For those who are verbally committed or for those who are contemplating decommiting from a college/university prior to the official signing period, below are some important facts to know and understand:


1) Official Signing Period - for the prospective student-athletes who are committed to a NCAA Division I or II institution in Men’s & Women’s Lacrosse, the Initial Signing Period is November 14th of 2018 and the Final Signing Date is August 1st of 2019. Prior to this year and only effective for 2019 Graduates participating in the 2019/2020 school year, the signing period used to be split therfore limiting the number of days for a prospective student-athlete to ’officially’ commit to the institution. 



2)  National Letter of Intent (NLI) - the NLI is a binding agreement between a prospective student-athlete and an NLI member institution (not all schools have to have a NLI as this is voluntary but I cannot think of a school who doesn’t have one).


  • prospective student-athlete agrees to attend the institution full-time for one academic year (two semesters or three quarters).
  • The institution agrees to provide athletics financial aid for one academic year (two semesters or three quarters).


Susan Peal, the N.C.A.A.’s director of the national letter of intent, or N.L.I., said "athletes could ask for a release through the university’s athletic director if they want out of the agreement. She said "96 to 98 percent of the athletes who asked for a release were granted one. There were approximately 48,000 athletes who signed letters each year in all [657 DI & DII] sports and that typically only 2 percent asked to get out of them."


If an athlete signs the letter and is not granted a release, he or she can go to another school and be on scholarship and practice, however, the athlete cannot compete for one year, leaving three years of eligibility in a five year window for lacrosse - other sports, such as football have different rules of eligibility.



3) Decommitting: As referenced above, once you sign the dotted lines on the NLI, you are officially committed to that school and if you do not, you will face violations from the NCAA therefore, decommitting is an option if you are having reservations with the school you verbally committed to. Be sure to take your unofficial and official visits if you haven’t yet to explore other schools that you have an interest in before making a big decision.  


How to Decommit from a College: Cordially and Respectfully! Coaches spend a lot of time, money and resources when recruiting a student-athlete between the different tournaments they attend across the country, speaking with the PSAs coaches and corresponding back & forth via email and phone with the athlete among so much more.
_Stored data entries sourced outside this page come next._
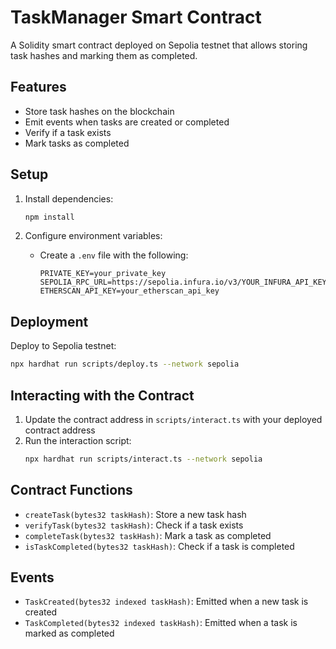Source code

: # TaskManager Smart Contract

A Solidity smart contract deployed on Sepolia testnet that allows storing task hashes and marking them as completed.

## Features

- Store task hashes on the blockchain
- Emit events when tasks are created or completed
- Verify if a task exists
- Mark tasks as completed

## Setup

1. Install dependencies:
   ```bash
   npm install
   ```

2. Configure environment variables:
   - Create a `.env` file with the following:
     ```
     PRIVATE_KEY=your_private_key
     SEPOLIA_RPC_URL=https://sepolia.infura.io/v3/YOUR_INFURA_API_KEY
     ETHERSCAN_API_KEY=your_etherscan_api_key
     ```

## Deployment

Deploy to Sepolia testnet:

```bash
npx hardhat run scripts/deploy.ts --network sepolia
```

## Interacting with the Contract

1. Update the contract address in `scripts/interact.ts` with your deployed contract address
2. Run the interaction script:
   ```bash
   npx hardhat run scripts/interact.ts --network sepolia
   ```

## Contract Functions

- `createTask(bytes32 taskHash)`: Store a new task hash
- `verifyTask(bytes32 taskHash)`: Check if a task exists
- `completeTask(bytes32 taskHash)`: Mark a task as completed
- `isTaskCompleted(bytes32 taskHash)`: Check if a task is completed

## Events

- `TaskCreated(bytes32 indexed taskHash)`: Emitted when a new task is created
- `TaskCompleted(bytes32 indexed taskHash)`: Emitted when a task is marked as completed
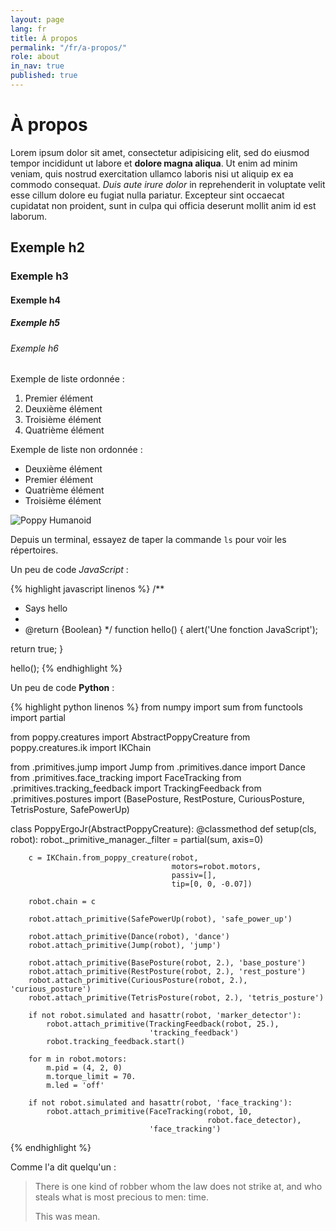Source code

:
 ```yaml
---
layout: page
lang: fr
title: À propos
permalink: "/fr/a-propos/"
role: about
in_nav: true
published: true
---
```



# À propos

Lorem ipsum dolor sit amet, consectetur adipisicing elit, sed do eiusmod
tempor incididunt ut labore et __dolore magna aliqua__. Ut enim ad minim veniam,
quis nostrud exercitation ullamco laboris nisi ut aliquip ex ea commodo
consequat. _Duis aute irure dolor_ in reprehenderit in voluptate velit esse
cillum dolore eu fugiat nulla pariatur. Excepteur sint occaecat cupidatat non
proident, sunt in culpa qui officia deserunt mollit anim id est laborum.

## Exemple h2

### Exemple h3

#### Exemple h4

##### Exemple h5

###### Exemple h6

Exemple de liste ordonnée :

1. Premier élément
1. Deuxième élément
1. Troisième élément
1. Quatrième élément

Exemple de liste non ordonnée :

* Deuxième élément
* Premier élément
* Quatrième élément
* Troisième élément

![Poppy Humanoid]({{site.baseurl}}/assets/posts/humanoid.jpg)



Depuis un terminal, essayez de taper la commande `ls` pour voir les répertoires.

Un peu de code _JavaScript_ :

{% highlight javascript linenos %}
/**
 * Says hello
 *
 * @return {Boolean}
 */
function hello() {
  alert('Une fonction JavaScript');

  return true;
}

hello();
{% endhighlight %}

Un peu de code __Python__ :

{% highlight python linenos %}
from numpy import sum
from functools import partial

from poppy.creatures import AbstractPoppyCreature
from poppy.creatures.ik import IKChain

from .primitives.jump import Jump
from .primitives.dance import Dance
from .primitives.face_tracking import FaceTracking
from .primitives.tracking_feedback import TrackingFeedback
from .primitives.postures import (BasePosture, RestPosture,
                                  CuriousPosture, TetrisPosture,
                                  SafePowerUp)


class PoppyErgoJr(AbstractPoppyCreature):
    @classmethod
    def setup(cls, robot):
        robot._primitive_manager._filter = partial(sum, axis=0)

        c = IKChain.from_poppy_creature(robot,
                                        motors=robot.motors,
                                        passiv=[],
                                        tip=[0, 0, -0.07])

        robot.chain = c

        robot.attach_primitive(SafePowerUp(robot), 'safe_power_up')

        robot.attach_primitive(Dance(robot), 'dance')
        robot.attach_primitive(Jump(robot), 'jump')

        robot.attach_primitive(BasePosture(robot, 2.), 'base_posture')
        robot.attach_primitive(RestPosture(robot, 2.), 'rest_posture')
        robot.attach_primitive(CuriousPosture(robot, 2.), 'curious_posture')
        robot.attach_primitive(TetrisPosture(robot, 2.), 'tetris_posture')

        if not robot.simulated and hasattr(robot, 'marker_detector'):
            robot.attach_primitive(TrackingFeedback(robot, 25.),
                                   'tracking_feedback')
            robot.tracking_feedback.start()

        for m in robot.motors:
            m.pid = (4, 2, 0)
            m.torque_limit = 70.
            m.led = 'off'

        if not robot.simulated and hasattr(robot, 'face_tracking'):
            robot.attach_primitive(FaceTracking(robot, 10,
                                                robot.face_detector),
                                   'face_tracking')
{% endhighlight %}

Comme l'a dit quelqu'un :

> There is one kind of robber whom the law does not strike at,
> and who steals what is most precious to men: time.
> 
> This was mean.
If you or a loved one wants to decommit from a college/university that you verbally committed to, be sure that to call the coach that you were in communication with the most. 


Decommitting is common among players and even coaches although coaches do it more discreetly typically when their is a turnover in the coaching staff. Do not think that this could tarnish your reputation however, take onus and responsibility by be gingerly be thoughtful, sincere and respectful by being the first person to tell him or her that after long consideration that you wish to pursue a different opporunity and to thank them for everything they have done.  Lacrosse especially is a very tight-knit community so you never want to burn your bridges and leave on bad terms. 


With the radical technological changes, young adults are growing up with social media, everything on the go and texting with less face to face interaction. With that being said, texting a coach that you are decommitting is something no player should do.



Coaches Perspectives:


"Texting a coach that you are decommitting seems like a cowardly thing to do. It is a reflection on the player and perhaps the club if consulted upon." - Division 1 Coach


"Players should consult with their club coaches or other resources they have. We do not blame the organization or think any less of that player [if they texted us they were decommitting] but we would like them to pick up the phone like we did with them throughout their recruitment period, specifically when they committed". - Division 1 Coach



In closing, make a smart and educated decision so that you can enjoy the next chapter in your life while pursuing a dream of playing lacrosse at the collegiate level. You can find a lot of information pertaining to the NLI by a source listed below or you can contact BOTC directly.  Best of luck!


For the record, this is not throwing shade at any recent decommit or to the idea of decommitting. With the official signing period right around the corner and the flux of decommits, this blog was to shed light on this topic and for players not to feel pressured into a verbal commitment prior to signing their NLIs - This is a life-impacting decision!